## Exercise requirements
The result should be every line in the data below that carries the string "begin".
━━ Records for this task
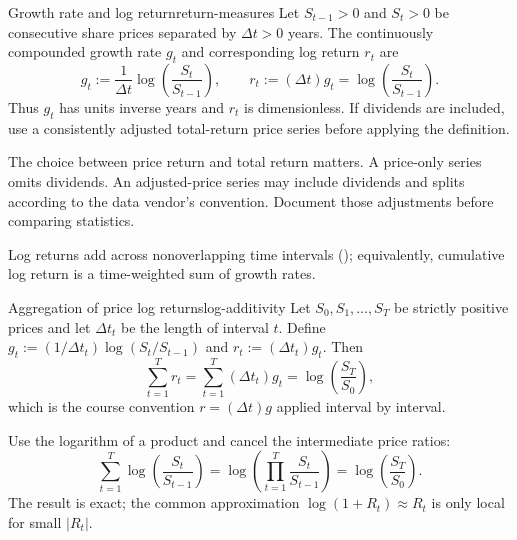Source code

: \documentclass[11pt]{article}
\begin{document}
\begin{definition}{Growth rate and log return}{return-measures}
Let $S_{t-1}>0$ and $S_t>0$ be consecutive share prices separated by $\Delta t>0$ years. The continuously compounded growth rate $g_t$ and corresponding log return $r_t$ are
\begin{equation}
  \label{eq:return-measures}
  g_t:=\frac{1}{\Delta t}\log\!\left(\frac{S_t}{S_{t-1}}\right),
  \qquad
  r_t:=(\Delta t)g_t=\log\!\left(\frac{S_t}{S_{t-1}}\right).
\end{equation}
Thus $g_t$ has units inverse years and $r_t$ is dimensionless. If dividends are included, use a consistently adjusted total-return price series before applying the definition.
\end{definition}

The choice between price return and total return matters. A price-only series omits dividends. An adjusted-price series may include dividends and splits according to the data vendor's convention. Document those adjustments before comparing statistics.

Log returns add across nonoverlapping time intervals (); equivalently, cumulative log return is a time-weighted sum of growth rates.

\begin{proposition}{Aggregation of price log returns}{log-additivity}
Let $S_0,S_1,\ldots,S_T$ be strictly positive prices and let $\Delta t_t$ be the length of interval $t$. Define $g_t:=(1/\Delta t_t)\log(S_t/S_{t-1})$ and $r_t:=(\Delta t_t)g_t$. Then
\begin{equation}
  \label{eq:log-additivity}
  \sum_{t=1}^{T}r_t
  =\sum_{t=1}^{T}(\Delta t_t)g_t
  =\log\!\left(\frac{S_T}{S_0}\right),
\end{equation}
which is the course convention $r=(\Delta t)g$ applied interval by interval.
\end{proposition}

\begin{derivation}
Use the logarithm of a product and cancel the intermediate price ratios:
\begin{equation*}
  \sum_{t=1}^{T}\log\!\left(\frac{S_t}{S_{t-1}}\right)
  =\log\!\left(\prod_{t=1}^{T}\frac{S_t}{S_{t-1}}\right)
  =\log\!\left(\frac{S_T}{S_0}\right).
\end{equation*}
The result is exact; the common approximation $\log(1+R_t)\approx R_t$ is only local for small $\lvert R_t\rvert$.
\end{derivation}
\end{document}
━━━━
## The completed task
\begin{document}
\begin{definition}{Growth rate and log return}{return-measures}
\begin{equation}
\begin{proposition}{Aggregation of price log returns}{log-additivity}
\begin{equation}
\begin{derivation}
\begin{equation*}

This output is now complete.